When Kiyoshi first met Hyuuga, he didn't know what was up with the bespectacled blonde. It was obvious he was trying to look like a delinquent when he really wasn't one, and even when he said he already quit basketball, the towering boy did not believe him. There was no way someone who put a picture of Ray Allen in their phone's wallpaper would hate basketball, no matter how much Hyuuga tried to make it sound like that.

Kiyoshi had a hunch what the other boy was going through. He once heard the voice of the devil, after all, and could recognize those who listened and nursed the ill whispers in their hearts.

_There is no point in playing basketball anymore, because only those truly blessed with sheer talent get to stand at the top._

And he was right – Riko and Izuki confirmed it for him. Hyuuga had been caught up in the curse of Teikou's genius, just like how he once had been. So he challenged him to a one-on-one match, offered him a handicap to taunt him, just so he could see the real him: the Hyuuga who would never give up and could never give up the basketball he loved so much, even in the face of defeat.

The agitated Hyuuga played recklessly. He clicked his tongue in annoyance, cursing his long blonde hair that kept getting in the way of his vision. Yet Kiyoshi saw it clearly: in his eyes, there was the desire to play and play better than him.

This was the Hyuuga he had been looking for all along.

Kiyoshi thought his plan backfired, when Hyuuga did not show up on the rooftop the next day. He destroyed him the night before, and no matter how sincerely he said that talent does not matter, he had practically shoved to his face the difference in their skill.

But he did show up – with his long blonde hair gone and a declaration of a rekindled dream.

He declared that he hated him, too, but Kiyoshi could put up with that, glad that Hyuuga successfully banished the devil's lair nestled in his heart.

* * *

When Kiyoshi first met Kuroko, he knew exactly what was up with the invisible boy. Riko had kept him updated – the freshman used to be Teikou's rumoured phantom sixth man thanks to his superb passing, despite sucking at all the other aspects of basketball. She had told him about the little presence he had and his misdirection, and how he had saved them countless of times wielding that sole weapon of his.

Kiyoshi had come to see it for himself. Wearing his school uniform and indoor shoes, the boy looked at the basket with a ball in his hand. Moments later, he attempted a jump shot, and any other spectator would say that indeed, other than his passes, Kuroko was no good at all.

The ball missed and bounced off the hoop. But Iron Heart could see leagues beyond the surface – beyond the boy's unpolished form, there was good aim and excellent hand-eye coordination.

Kiyoshi knew this, eons ago. Any player who excelled in passing had these two core skills essential in basketball, and Kuroko was no exception. It's a shame that he wasn't aware of it one bit.

The boy was in an obvious slump after their heartbreaking defeat to Touou. That game cost him something much more than victory – it rejected the very way he had chosen to play basketball, shattered everything that made him who he was. It told him that in the face of overwhelming talent, he was helpless and he couldn't do a thing at all.

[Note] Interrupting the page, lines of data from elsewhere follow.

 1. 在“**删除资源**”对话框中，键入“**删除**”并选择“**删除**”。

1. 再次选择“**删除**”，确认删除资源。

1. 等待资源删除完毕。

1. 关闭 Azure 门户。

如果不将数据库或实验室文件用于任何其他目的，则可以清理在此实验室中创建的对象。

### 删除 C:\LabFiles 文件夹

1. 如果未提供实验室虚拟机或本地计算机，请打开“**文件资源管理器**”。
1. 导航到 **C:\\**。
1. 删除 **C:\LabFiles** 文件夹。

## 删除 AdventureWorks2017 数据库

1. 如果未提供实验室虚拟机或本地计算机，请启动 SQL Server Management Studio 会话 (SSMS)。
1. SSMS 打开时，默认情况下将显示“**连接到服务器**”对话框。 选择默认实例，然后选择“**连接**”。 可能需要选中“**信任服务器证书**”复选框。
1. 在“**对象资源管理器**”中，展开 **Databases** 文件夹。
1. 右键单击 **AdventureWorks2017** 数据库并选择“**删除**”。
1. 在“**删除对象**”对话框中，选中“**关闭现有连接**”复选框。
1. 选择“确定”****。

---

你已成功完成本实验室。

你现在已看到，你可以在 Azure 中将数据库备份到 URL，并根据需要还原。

Kuroko was a damaged potential. The voice of the devil had long ingrained itself within him, and much worse than what it did to Hyuuga, whom it had almost driven away from basketball completely, instead slowly ate him up from the inside like a parasite, allowing him to fight back but never really letting him win.

Kiyoshi made his presence known, and encouraged the boy in that roundabout way of his. "The one deciding if that's your limit is you," he told him, but just like with Hyuuga, he would have to show it to Kuroko more concretely.

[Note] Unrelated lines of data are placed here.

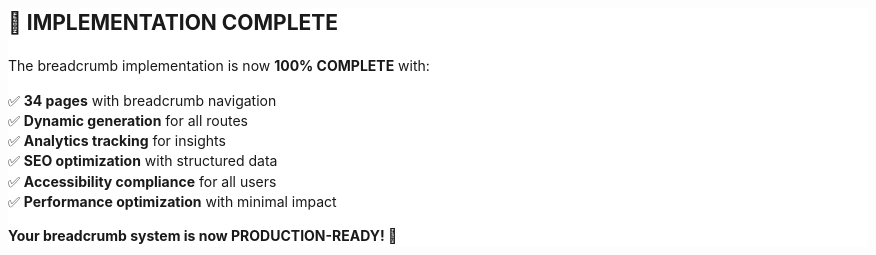 ## 🎉 **IMPLEMENTATION COMPLETE**

The breadcrumb implementation is now **100% COMPLETE** with:

✅ **34 pages** with breadcrumb navigation  
✅ **Dynamic generation** for all routes  
✅ **Analytics tracking** for insights  
✅ **SEO optimization** with structured data  
✅ **Accessibility compliance** for all users  
✅ **Performance optimization** with minimal impact  

**Your breadcrumb system is now PRODUCTION-READY! 🚀**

And so he devised that all-freshman line-up for their practice match. Koganei got it all wrong, but he just laughed it off – Kiyoshi knew that they would win, mostly because of Kagami, and he had wanted to show Kuroko the limits of his current basketball. He understood where Kuroko was coming from: basketball is a team sport, but he couldn't keep relying on others, just as they would reach the point that they wouldn't need to rely on him.

Kuroko had been caught up in Teikou's curse, too, and it's a hole deeper than what Hyuuga had found himself in. The captain gave up on basketball; the phantom refused to do so. Instead, he gave up on himself, on what he could be.

At least, that was how Kiyoshi saw the way things were. He told Riko that Kuroko needed to abandon his style to scale the wall in front of him, but perhaps it was too much to expect from a seventeen-year-old coach whose hands were already full with dealing with a generation of miracles for an opponent.

He found it unfair for the boy, who was left to fend for himself while everyone else continued to grow to their full potentials. But so far, he was doing fine on his own – the vanishing drive and the phantom shot were still within his style, but he was definitely headed in the right direction.

"We're still high schoolers. Believe in yourself more," Kiyoshi told Kuroko, and he was glad his kouhai trusted him.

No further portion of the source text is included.